Forks that are shorter than the container can cause handling problems, as forks are rated for a specified forward center of gravity.
“The length of the forks should be a consideration in safe handling of containers,” Heil says. “If you have shorter forks, the container could apply undue pressure on the ends of the forks, and cause the container to tilt, again causing a safety hazard.”
If handling involves rotating to dump the container’s contents, the compatibility of the forks with the fork tubes is especially important, Heil says. “When maneuvering a container other than lifting or lowering it, you really want to make sure the forks are far enough into the tube or through all the stirrups for safe handling,” he adds.
Features Allow for Safe Stacking
Containers, which are commonly about 3.5 feet wide by 4 feet long, can be safely stacked several units high if they are manufactured with stacking features and if material is not overloaded in the container. Steel King containers can be stacked – fully loaded, up to four or six units high, depending on the version being used.
“For stacking containers, make sure that the container is positioned so that it is seated correctly on the stacking plugs or targets, or that the legs are properly seated on the upper ridge of the container,” Heil advises. Those plugs and legs not only support containers stacked atop them, they also provide clearance for the forks.

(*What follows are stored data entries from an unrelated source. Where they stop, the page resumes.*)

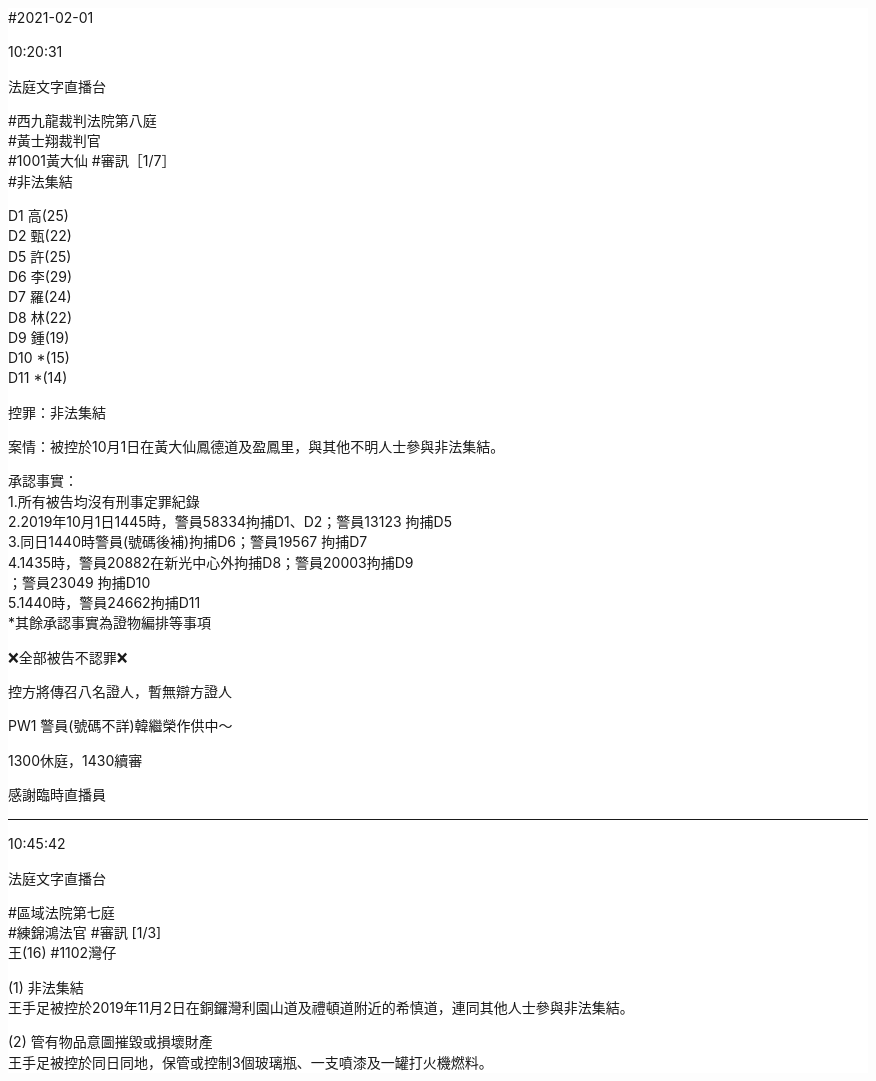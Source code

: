 #2021-02-01


10:20:31

法庭文字直播台

\#西九龍裁判法院第八庭  
\#黃士翔裁判官  
\#1001黃大仙 \#審訊［1/7］  
\#非法集結  
  
D1 高(25)  
D2 甄(22)  
D5 許(25)  
D6 李(29)  
D7 羅(24)  
D8 林(22)  
D9 鍾(19)  
D10 \*(15)  
D11 \*(14)  
  
控罪：非法集結  
  
案情：被控於10月1日在黃大仙鳳德道及盈鳳里，與其他不明人士參與非法集結。  
  
承認事實：  
1.所有被告均沒有刑事定罪紀錄  
2.2019年10月1日1445時，警員58334拘捕D1、D2；警員13123 拘捕D5  
3.同日1440時警員(號碼後補)拘捕D6；警員19567 拘捕D7  
4.1435時，警員20882在新光中心外拘捕D8；警員20003拘捕D9  
；警員23049 拘捕D10  
5.1440時，警員24662拘捕D11  
\*其餘承認事實為證物編排等事項  
  
❌全部被告不認罪❌  
  
控方將傳召八名證人，暫無辯方證人  
  
PW1 警員(號碼不詳)韓繼榮作供中～  
  
1300休庭，1430續審  
  
感謝臨時直播員

---
      
10:45:42

法庭文字直播台

\#區域法院第七庭  
\#練錦鴻法官 \#審訊 \[1/3\]  
王(16) \#1102灣仔  
  
(1) 非法集結  
王手足被控於2019年11月2日在銅鑼灣利園山道及禮頓道附近的希慎道，連同其他人士參與非法集結。  
  
(2) 管有物品意圖摧毀或損壞財產  
王手足被控於同日同地，保管或控制3個玻璃瓶、一支噴漆及一罐打火機燃料。  
  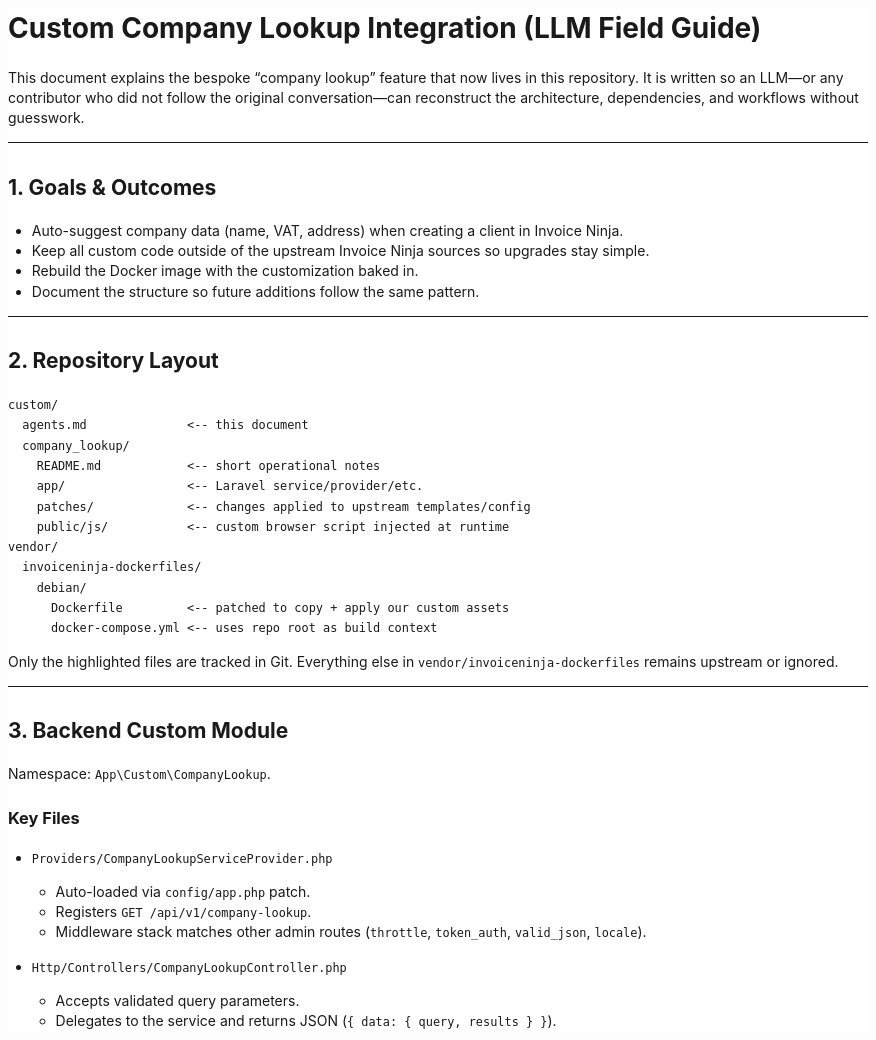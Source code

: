 # Custom Company Lookup Integration (LLM Field Guide)

This document explains the bespoke “company lookup” feature that now lives in this repository. It is written so an LLM—or any contributor who did not follow the original conversation—can reconstruct the architecture, dependencies, and workflows without guesswork.

---

## 1. Goals & Outcomes

- Auto-suggest company data (name, VAT, address) when creating a client in Invoice Ninja.
- Keep all custom code outside of the upstream Invoice Ninja sources so upgrades stay simple.
- Rebuild the Docker image with the customization baked in.
- Document the structure so future additions follow the same pattern.

---

## 2. Repository Layout

```
custom/
  agents.md              <-- this document
  company_lookup/
    README.md            <-- short operational notes
    app/                 <-- Laravel service/provider/etc.
    patches/             <-- changes applied to upstream templates/config
    public/js/           <-- custom browser script injected at runtime
vendor/
  invoiceninja-dockerfiles/
    debian/
      Dockerfile         <-- patched to copy + apply our custom assets
      docker-compose.yml <-- uses repo root as build context
```

Only the highlighted files are tracked in Git. Everything else in `vendor/invoiceninja-dockerfiles` remains upstream or ignored.

---

## 3. Backend Custom Module

Namespace: `App\Custom\CompanyLookup`.

### Key Files

- `Providers/CompanyLookupServiceProvider.php`
  - Auto-loaded via `config/app.php` patch.
  - Registers `GET /api/v1/company-lookup`.
  - Middleware stack matches other admin routes (`throttle`, `token_auth`, `valid_json`, `locale`).

- `Http/Controllers/CompanyLookupController.php`
  - Accepts validated query parameters.
  - Delegates to the service and returns JSON (`{ data: { query, results } }`).
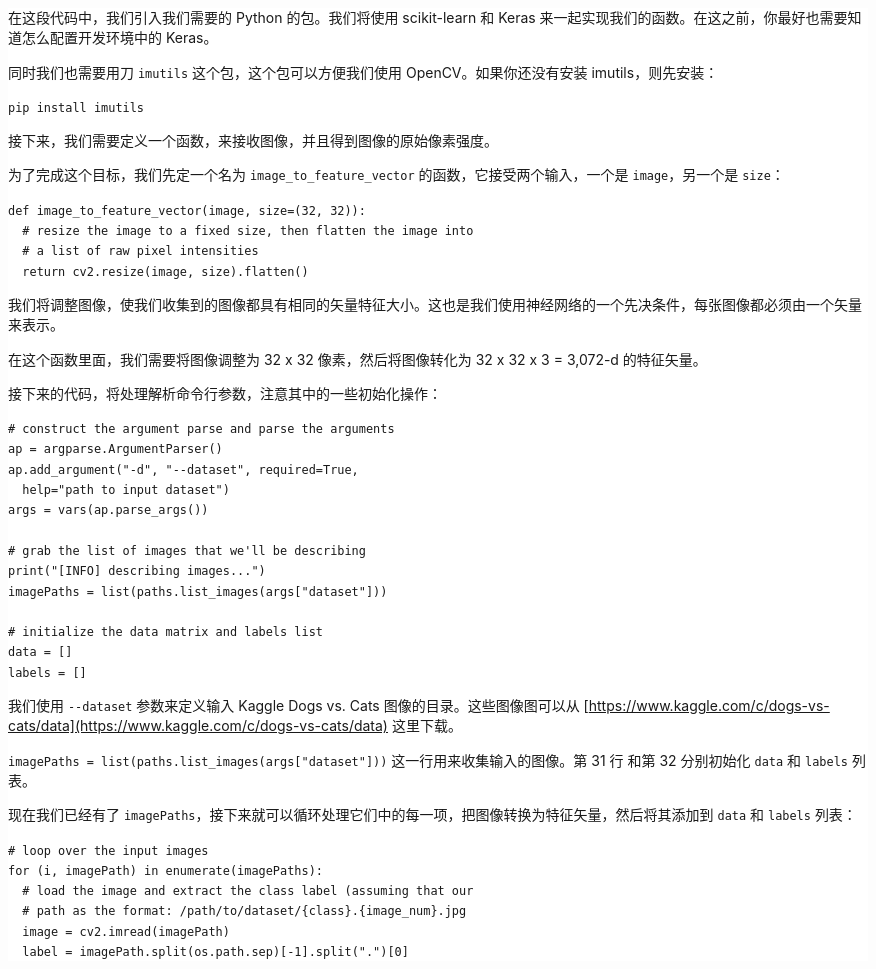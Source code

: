 在这段代码中，我们引入我们需要的 Python 的包。我们将使用 scikit-learn 和 Keras 来一起实现我们的函数。在这之前，你最好也需要知道怎么配置开发环境中的 Keras。

同时我们也需要用刀 `imutils` 这个包，这个包可以方便我们使用 OpenCV。如果你还没有安装 imutils，则先安装：

    pip install imutils

接下来，我们需要定义一个函数，来接收图像，并且得到图像的原始像素强度。

为了完成这个目标，我们先定一个名为 `image_to_feature_vector` 的函数，它接受两个输入，一个是 `image`，另一个是 `size`：

    def image_to_feature_vector(image, size=(32, 32)):
      # resize the image to a fixed size, then flatten the image into
      # a list of raw pixel intensities
      return cv2.resize(image, size).flatten()

我们将调整图像，使我们收集到的图像都具有相同的矢量特征大小。这也是我们使用神经网络的一个先决条件，每张图像都必须由一个矢量来表示。

在这个函数里面，我们需要将图像调整为 32 x 32 像素，然后将图像转化为 32 x 32 x 3 = 3,072-d 的特征矢量。

接下来的代码，将处理解析命令行参数，注意其中的一些初始化操作：

    # construct the argument parse and parse the arguments
    ap = argparse.ArgumentParser()
    ap.add_argument("-d", "--dataset", required=True,
      help="path to input dataset")
    args = vars(ap.parse_args())

    # grab the list of images that we'll be describing
    print("[INFO] describing images...")
    imagePaths = list(paths.list_images(args["dataset"]))

    # initialize the data matrix and labels list
    data = []
    labels = []

我们使用 `--dataset` 参数来定义输入 Kaggle Dogs vs. Cats 图像的目录。这些图像图可以从 [https://www.kaggle.com/c/dogs-vs-cats/data](https://www.kaggle.com/c/dogs-vs-cats/data) 这里下载。

`imagePaths = list(paths.list_images(args["dataset"]))` 这一行用来收集输入的图像。第 31 行 和第 32 分别初始化 `data` 和 `labels` 列表。

现在我们已经有了 `imagePaths`，接下来就可以循环处理它们中的每一项，把图像转换为特征矢量，然后将其添加到 `data` 和 `labels` 列表：

    # loop over the input images
    for (i, imagePath) in enumerate(imagePaths):
      # load the image and extract the class label (assuming that our
      # path as the format: /path/to/dataset/{class}.{image_num}.jpg
      image = cv2.imread(imagePath)
      label = imagePath.split(os.path.sep)[-1].split(".")[0]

Movement by Cranes, Casters
When cranes are used to move containers, the connection of the crane sling to the container’s eyes or hooks should be double-checked. Slings should be inspected and replaced if damaged, and the crane operator needs to know the weight of the container load. If your containers have casters, each wheel should be
locked during use. While industrial storage containers might weigh between 200 and 300 pounds empty, they can have a capacity of holding up to 6,000 pounds – depending on the design and construction of a particular type of container. If your containers are intended to hold heavy loads such as the 6,000-pound maximum capacity for Steel King’s Heavy Duty Rigid Containers, heavy duty pallet forks should be used.
While Steel King Industries has standard containers available for quick shipping, the company regularly designs containers for specific needs. “If our standard line of containers is not suitable for a customer’s needs, we’ll design and manufacture just what they need, to ensure safe container handling,” Heil says.